> [ASSIGNMENT] Repetition must be exact and must stop with the line bearing "parameters from spells". It begins at the first line of the records and includes no pictures.

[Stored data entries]
========================================

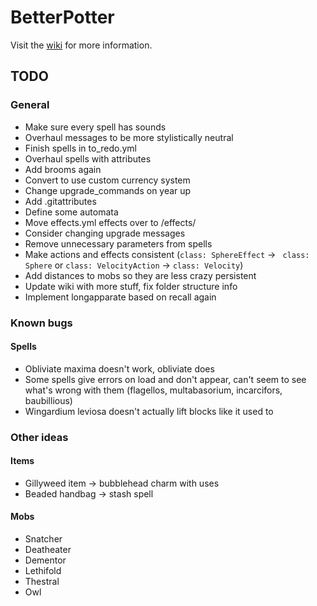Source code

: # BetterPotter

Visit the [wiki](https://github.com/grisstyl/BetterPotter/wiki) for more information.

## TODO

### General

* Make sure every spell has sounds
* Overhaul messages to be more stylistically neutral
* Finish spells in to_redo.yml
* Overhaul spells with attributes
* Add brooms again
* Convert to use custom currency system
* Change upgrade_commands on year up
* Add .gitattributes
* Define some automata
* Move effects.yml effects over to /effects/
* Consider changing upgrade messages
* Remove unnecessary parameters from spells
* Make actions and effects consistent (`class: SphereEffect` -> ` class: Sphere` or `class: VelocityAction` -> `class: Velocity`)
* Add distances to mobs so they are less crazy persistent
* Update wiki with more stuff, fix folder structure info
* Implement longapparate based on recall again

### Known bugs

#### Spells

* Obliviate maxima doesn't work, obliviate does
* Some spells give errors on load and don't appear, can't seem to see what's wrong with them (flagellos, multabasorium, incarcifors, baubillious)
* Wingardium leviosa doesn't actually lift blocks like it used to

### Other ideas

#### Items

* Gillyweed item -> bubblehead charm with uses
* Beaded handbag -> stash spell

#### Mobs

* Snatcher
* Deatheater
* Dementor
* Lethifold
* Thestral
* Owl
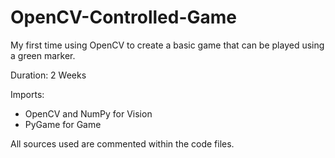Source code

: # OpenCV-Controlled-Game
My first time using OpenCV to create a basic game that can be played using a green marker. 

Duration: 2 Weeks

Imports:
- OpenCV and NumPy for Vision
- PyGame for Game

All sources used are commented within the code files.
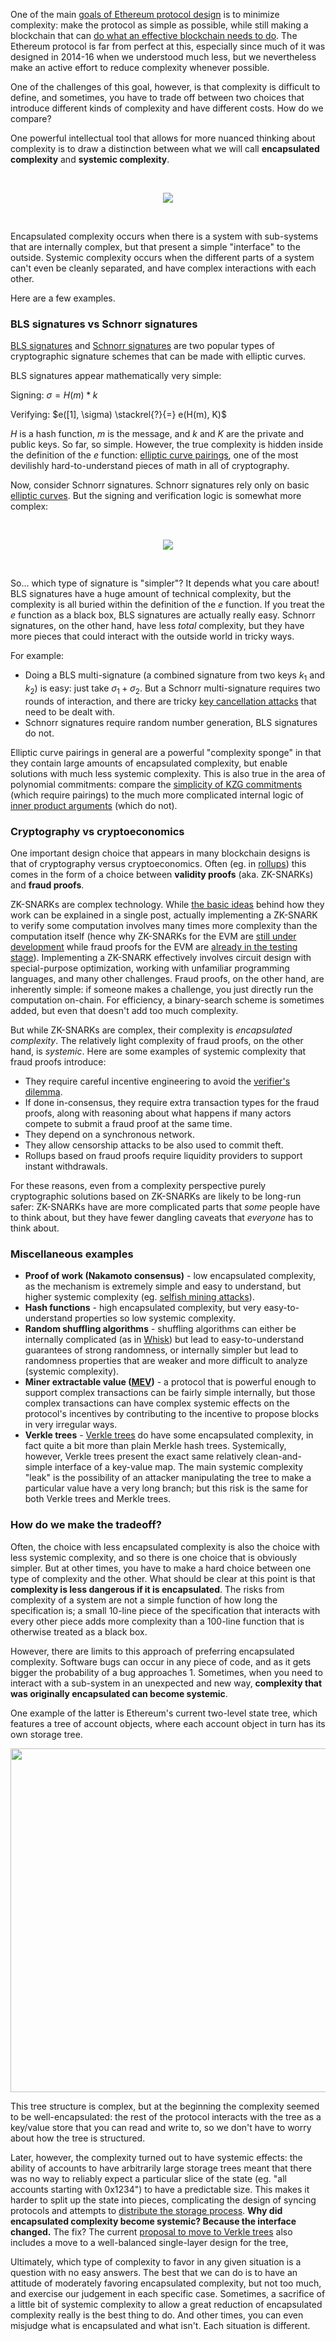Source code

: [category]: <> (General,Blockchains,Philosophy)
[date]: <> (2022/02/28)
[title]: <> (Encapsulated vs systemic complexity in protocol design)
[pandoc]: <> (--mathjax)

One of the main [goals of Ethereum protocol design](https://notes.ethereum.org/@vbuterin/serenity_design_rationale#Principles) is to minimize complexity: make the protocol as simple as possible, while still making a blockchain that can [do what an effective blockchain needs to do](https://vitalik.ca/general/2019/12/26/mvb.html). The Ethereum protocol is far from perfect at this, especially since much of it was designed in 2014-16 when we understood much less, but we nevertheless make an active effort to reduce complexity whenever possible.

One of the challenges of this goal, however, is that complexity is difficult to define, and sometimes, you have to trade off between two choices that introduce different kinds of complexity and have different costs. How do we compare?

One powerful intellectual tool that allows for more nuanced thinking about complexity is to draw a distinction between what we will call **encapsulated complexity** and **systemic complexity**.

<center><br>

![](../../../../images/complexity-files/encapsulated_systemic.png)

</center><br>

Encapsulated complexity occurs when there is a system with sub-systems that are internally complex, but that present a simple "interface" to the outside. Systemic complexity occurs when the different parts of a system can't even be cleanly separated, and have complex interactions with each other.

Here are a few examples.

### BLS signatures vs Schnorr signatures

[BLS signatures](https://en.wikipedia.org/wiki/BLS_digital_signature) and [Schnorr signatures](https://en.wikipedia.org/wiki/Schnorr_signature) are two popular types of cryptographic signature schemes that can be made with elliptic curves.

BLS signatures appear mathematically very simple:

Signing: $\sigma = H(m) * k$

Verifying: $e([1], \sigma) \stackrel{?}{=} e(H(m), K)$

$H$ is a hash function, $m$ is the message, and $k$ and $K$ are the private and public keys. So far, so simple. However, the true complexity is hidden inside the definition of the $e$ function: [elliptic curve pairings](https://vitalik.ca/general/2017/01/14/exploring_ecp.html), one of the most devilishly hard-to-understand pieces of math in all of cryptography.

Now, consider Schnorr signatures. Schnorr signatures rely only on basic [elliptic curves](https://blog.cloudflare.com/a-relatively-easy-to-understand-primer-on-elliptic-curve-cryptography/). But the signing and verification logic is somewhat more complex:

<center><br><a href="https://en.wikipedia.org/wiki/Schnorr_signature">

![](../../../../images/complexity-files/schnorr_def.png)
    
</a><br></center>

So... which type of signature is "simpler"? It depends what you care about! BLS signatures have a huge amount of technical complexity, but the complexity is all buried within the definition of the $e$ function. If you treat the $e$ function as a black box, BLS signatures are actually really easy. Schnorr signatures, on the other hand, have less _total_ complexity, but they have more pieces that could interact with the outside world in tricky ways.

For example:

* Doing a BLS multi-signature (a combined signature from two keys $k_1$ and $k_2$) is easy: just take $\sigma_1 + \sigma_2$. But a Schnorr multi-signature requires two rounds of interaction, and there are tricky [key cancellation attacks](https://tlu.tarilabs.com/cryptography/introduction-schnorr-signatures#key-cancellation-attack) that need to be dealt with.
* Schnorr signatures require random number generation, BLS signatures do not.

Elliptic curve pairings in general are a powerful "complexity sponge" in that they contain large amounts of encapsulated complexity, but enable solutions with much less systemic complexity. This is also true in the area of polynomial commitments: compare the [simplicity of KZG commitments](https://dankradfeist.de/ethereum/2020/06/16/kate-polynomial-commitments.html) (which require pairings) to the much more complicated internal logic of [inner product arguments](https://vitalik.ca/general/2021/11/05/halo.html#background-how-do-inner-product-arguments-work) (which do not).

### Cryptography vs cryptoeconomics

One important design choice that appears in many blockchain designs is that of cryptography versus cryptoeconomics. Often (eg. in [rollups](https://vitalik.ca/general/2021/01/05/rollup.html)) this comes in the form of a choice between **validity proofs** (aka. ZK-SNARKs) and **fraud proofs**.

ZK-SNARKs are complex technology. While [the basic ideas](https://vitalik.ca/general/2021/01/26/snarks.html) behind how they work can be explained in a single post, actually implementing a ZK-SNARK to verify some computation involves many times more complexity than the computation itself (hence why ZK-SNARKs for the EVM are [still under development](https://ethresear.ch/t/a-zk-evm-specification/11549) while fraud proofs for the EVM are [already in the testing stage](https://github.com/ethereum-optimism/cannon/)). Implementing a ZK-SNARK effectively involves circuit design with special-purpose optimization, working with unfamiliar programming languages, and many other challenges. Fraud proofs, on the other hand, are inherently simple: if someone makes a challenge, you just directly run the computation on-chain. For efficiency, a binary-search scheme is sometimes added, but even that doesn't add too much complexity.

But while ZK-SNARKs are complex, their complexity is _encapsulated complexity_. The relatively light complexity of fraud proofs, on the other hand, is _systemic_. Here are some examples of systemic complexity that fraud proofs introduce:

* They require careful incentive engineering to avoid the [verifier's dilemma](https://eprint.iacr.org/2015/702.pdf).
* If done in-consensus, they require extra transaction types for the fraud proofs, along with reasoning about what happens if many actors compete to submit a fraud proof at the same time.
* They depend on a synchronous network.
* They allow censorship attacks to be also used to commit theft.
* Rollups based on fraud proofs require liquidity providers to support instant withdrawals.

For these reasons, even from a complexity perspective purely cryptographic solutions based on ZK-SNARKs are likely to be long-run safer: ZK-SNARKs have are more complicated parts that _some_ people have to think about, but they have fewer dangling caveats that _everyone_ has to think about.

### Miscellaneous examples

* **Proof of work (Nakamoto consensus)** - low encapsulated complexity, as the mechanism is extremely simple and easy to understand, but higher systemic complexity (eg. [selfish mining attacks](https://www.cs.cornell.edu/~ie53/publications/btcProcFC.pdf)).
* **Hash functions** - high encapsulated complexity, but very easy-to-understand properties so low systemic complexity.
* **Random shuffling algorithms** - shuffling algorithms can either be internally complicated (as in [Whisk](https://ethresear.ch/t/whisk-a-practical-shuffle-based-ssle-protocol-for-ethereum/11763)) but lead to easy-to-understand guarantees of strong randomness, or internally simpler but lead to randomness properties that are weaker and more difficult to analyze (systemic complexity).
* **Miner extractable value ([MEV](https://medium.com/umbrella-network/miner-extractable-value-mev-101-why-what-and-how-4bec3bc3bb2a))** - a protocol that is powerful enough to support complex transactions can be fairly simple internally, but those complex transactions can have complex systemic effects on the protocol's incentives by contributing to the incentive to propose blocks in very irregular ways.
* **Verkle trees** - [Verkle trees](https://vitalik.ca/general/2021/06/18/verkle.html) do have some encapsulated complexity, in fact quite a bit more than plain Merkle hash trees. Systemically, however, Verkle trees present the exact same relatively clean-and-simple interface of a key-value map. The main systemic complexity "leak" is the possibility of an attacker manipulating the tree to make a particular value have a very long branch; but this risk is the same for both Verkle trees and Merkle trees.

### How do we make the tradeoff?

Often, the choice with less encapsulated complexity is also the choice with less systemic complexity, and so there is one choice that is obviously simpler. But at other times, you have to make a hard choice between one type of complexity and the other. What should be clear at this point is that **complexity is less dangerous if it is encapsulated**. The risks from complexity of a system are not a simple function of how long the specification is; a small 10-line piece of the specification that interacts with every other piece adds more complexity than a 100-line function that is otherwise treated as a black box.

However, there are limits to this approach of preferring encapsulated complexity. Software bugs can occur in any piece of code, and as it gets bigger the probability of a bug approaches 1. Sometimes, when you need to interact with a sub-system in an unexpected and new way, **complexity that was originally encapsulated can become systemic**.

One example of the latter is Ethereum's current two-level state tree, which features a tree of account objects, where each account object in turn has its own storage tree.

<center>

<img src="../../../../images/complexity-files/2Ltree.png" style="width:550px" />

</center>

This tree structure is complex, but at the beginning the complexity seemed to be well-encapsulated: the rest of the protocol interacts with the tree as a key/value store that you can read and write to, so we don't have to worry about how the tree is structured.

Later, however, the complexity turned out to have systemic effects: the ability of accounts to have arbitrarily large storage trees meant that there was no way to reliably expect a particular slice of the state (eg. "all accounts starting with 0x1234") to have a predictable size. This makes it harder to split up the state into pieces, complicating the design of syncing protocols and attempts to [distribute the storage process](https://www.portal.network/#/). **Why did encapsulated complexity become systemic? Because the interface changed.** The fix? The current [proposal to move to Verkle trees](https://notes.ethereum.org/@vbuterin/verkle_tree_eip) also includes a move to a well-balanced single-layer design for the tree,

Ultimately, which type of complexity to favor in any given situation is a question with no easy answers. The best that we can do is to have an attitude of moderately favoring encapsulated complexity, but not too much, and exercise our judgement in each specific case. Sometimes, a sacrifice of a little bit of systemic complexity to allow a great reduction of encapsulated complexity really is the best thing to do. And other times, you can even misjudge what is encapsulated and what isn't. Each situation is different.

========================================

> [TASK ANSWER]
Source code

: # BetterPotter

Visit the [wiki](https://github.com/grisstyl/BetterPotter/wiki) for more information.

## TODO

### General

* Make sure every spell has sounds
* Overhaul messages to be more stylistically neutral
* Finish spells in to_redo.yml
* Overhaul spells with attributes
* Add brooms again
* Convert to use custom currency system
* Change upgrade_commands on year up
* Add .gitattributes
* Define some automata
* Move effects.yml effects over to /effects/
* Consider changing upgrade messages
* Remove unnecessary parameters from spells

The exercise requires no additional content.